One of the most expensive challenges for businesses is employee absenteeism. In 2015, the U.S. Department of Labor (USDOL) estimated that 3 percent of an employer’s workforce was absent on any given day. This statistic translates into lost productivity and a financial impact to the bottom line. It also can have an impact on workplace morale when employees have to pick up extra work because their co-workers aren’t in the office.

To minimize the impact, it’s in a company’s best interest to support healthy workplace behaviors. According to Harvard Business Review, Johnson & Johnson estimates that their well-being initiatives have saved the company millions. Not only does it help with absenteeism and the associated expenses, but it can boost engagement by showing employees that the company cares about their well-being.


But organizations don’t have to spend significant dollars to get these benefits. Here are seven low-cost or no-cost options that organizations can adopt.

1. Provide healthy snacks. This isn’t about telling employees what to eat. Instead, think about those times when the company buys food for meetings or training. As much as we might like pizza and donuts, maybe it’s time to order something healthier.

2. Support workplace programs that promote a healthy lifestyle. One example is Weight Watchers at Work. The company doesn’t have to pay for the program, but if employees want it, allow them to use company space. And maybe look for ways to recognize employees who meet their program goals.

3. Allow employees to stretch and walk around. Some companies have adopted walking meetings that enable employees to get out of the office. The benefits include increased creativity, better communication and more productivity. Maybe it will breathe some fresh air into a stuffy staff meeting.

4. Add communal exercise equipment. Some organizations are adding treadmill desks and stationary bike desks for employees to use during the workday. These pieces of equipment aren’t designed for an employee to use all day, but rather a place to get 20-30 minutes of light activity.

5. Encourage ergonomics and proper posture. An uncomfortable seating arrangement can lead to neck aches, back problems and other health issues. For employees to do their best work, they need to have chairs that provide proper posture and desks at the correct height for their computer equipment.
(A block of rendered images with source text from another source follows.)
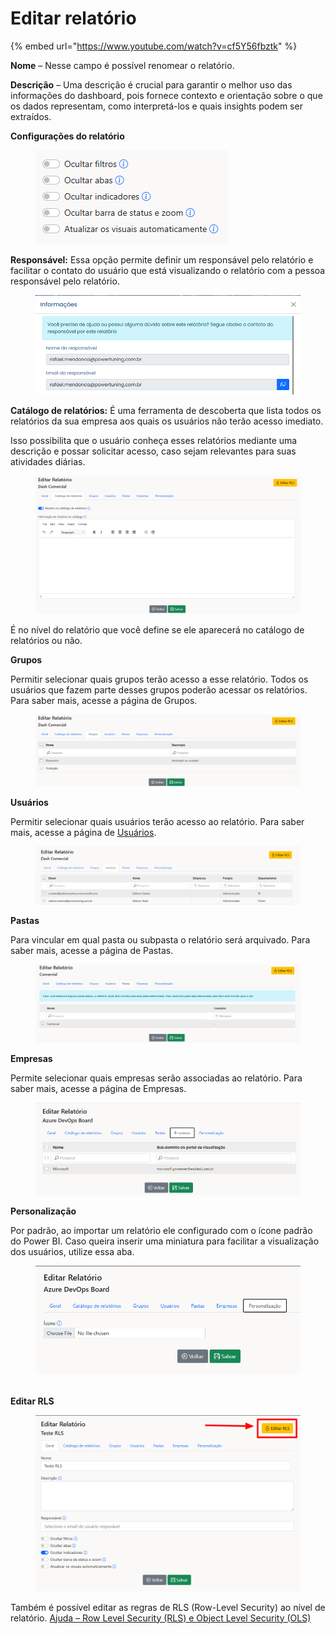 # Editar relatório

{% embed url="https://www.youtube.com/watch?v=cf5Y56fbztk" %}

**Nome** – Nesse campo é possível renomear o relatório.

**Descrição** – Uma descrição é crucial para garantir o melhor uso das informações do dashboard, pois fornece contexto e orientação sobre o que os dados representam, como interpretá-los e quais insights podem ser extraídos.



**Configurações do relatório**

<div align="left">

<figure><img src="../../.gitbook/assets/image (240).png" alt=""><figcaption></figcaption></figure>

</div>

**Responsável:** Essa opção permite definir um responsável pelo relatório e facilitar o contato do usuário que está visualizando o relatório com a pessoa responsável pelo relatório.

<figure><img src="../../.gitbook/assets/image (239).png" alt=""><figcaption></figcaption></figure>



**Catálogo de relatórios:** É uma ferramenta de descoberta que lista todos os relatórios da sua empresa aos quais os usuários não terão acesso imediato.

Isso possibilita que o usuário conheça esses relatórios mediante uma descrição e possar solicitar acesso, caso sejam relevantes para suas atividades diárias.

<div align="left">

<figure><img src="../../.gitbook/assets/image (221).png" alt=""><figcaption></figcaption></figure>

</div>

É no nível do relatório que você define se ele aparecerá no catálogo de relatórios ou não.



**Grupos**

Permitir selecionar quais grupos terão acesso a esse relatório. Todos os usuários que fazem parte desses grupos poderão acessar os relatórios. Para saber mais, acesse a página de Grupos.

<figure><img src="../../.gitbook/assets/image (222).png" alt=""><figcaption></figcaption></figure>



**Usuários**

Permitir selecionar quais usuários terão acesso ao relatório. Para saber mais, acesse a página de [Usuários](../usuarios/criar-editar-usuario.md).

<figure><img src="../../.gitbook/assets/image (223).png" alt=""><figcaption></figcaption></figure>



**Pastas**

Para vincular em qual pasta ou subpasta o relatório será arquivado. Para saber mais, acesse a página de Pastas.

<figure><img src="../../.gitbook/assets/image (224).png" alt=""><figcaption></figcaption></figure>



**Empresas**

Permite selecionar quais empresas serão associadas ao relatório. Para saber mais, acesse a página de Empresas.

<figure><img src="../../.gitbook/assets/image (242).png" alt=""><figcaption></figcaption></figure>



**Personalização**

Por padrão, ao importar um relatório ele configurado com o ícone padrão do Power BI. Caso queira inserir uma miniatura para facilitar a visualização dos usuários, utilize essa aba.

<figure><img src="../../.gitbook/assets/image (241).png" alt=""><figcaption></figcaption></figure>

\
**Editar RLS**

<figure><img src="../../.gitbook/assets/image (243).png" alt=""><figcaption></figcaption></figure>

Também é possível editar as regras de RLS (Row-Level Security) ao nível de relatório. [Ajuda – Row Level Security (RLS) e Object Level Security (OLS)](https://powerembedded.com.br/rls-ols-row-level-security-object-level-security/)
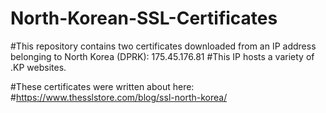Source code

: # North-Korean-SSL-Certificates

#This repository contains two certificates downloaded from an IP address belonging to North Korea (DPRK): 175.45.176.81
#This IP hosts a variety of .KP websites.

#These certificates were written about here:
#https://www.thesslstore.com/blog/ssl-north-korea/

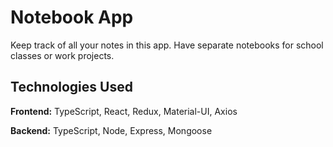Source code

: # Notebook App

Keep track of all your notes in this app. Have separate notebooks for school classes or work projects.

## Technologies Used
**Frontend:** TypeScript, React, Redux, Material-UI, Axios

**Backend:** TypeScript, Node, Express, Mongoose
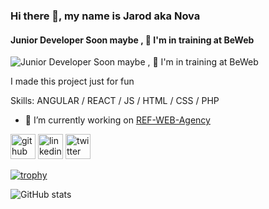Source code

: ### Hi there 👋, my name is Jarod aka Nova
#### Junior Developer Soon maybe  , 🌱 I'm in training at BeWeb 
![Junior Developer Soon maybe  , 🌱 I'm in training at BeWeb ](https://i.ibb.co/ykRCb19/Sans-titre-1.png)

I made this project just for fun

Skills: ANGULAR / REACT / JS / HTML / CSS / PHP 

- 🔭 I’m currently working on [REF-WEB-Agency](https://github.com/refwebagency)


[<img src='https://cdn.jsdelivr.net/npm/simple-icons@3.0.1/icons/github.svg' alt='github' height='40'>](https://github.com/WJarod)  [<img src='https://cdn.jsdelivr.net/npm/simple-icons@3.0.1/icons/linkedin.svg' alt='linkedin' height='40'>](https://www.linkedin.com/in/https://www.linkedin.com/in/jarod-wuillaume-111783190//)  [<img src='https://cdn.jsdelivr.net/npm/simple-icons@3.0.1/icons/twitter.svg' alt='twitter' height='40'>](https://twitter.com/https://twitter.com/W_Nova_)  

[![trophy](https://github-profile-trophy.vercel.app/?username=WJarod&&theme=tokyonight)](https://github.com/ryo-ma/github-profile-trophy)

![GitHub stats](https://github-readme-stats.vercel.app/api?username=WJarod&show_icons=true&theme=tokyonight)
6. Design office space with natural light. When employees have access to natural light, it improves health – leading to gains in productivity, according to research from Cornell. And if windows aren’t an option, consider natural light lamps for office spaces.

7. Occasionally allow employees to work from home. Sometimes employees have a cold or other minor illness that doesn’t require them to take a sick day. Even if your company doesn’t want to develop a telework policy, the last thing you want is for a sick employee to spread their germs around the office. When employees are feeling a little under the weather, consider letting them work from home.

You should encourage healthy behaviors to help your employees do a better job of staying well. It benefits employees because they can stay focused on their jobs and use their time off for better things than nursing a cold.

It also helps your organization stay productive, take care of clients and meet goals. A few small initiatives can lead to huge gains in the workplace.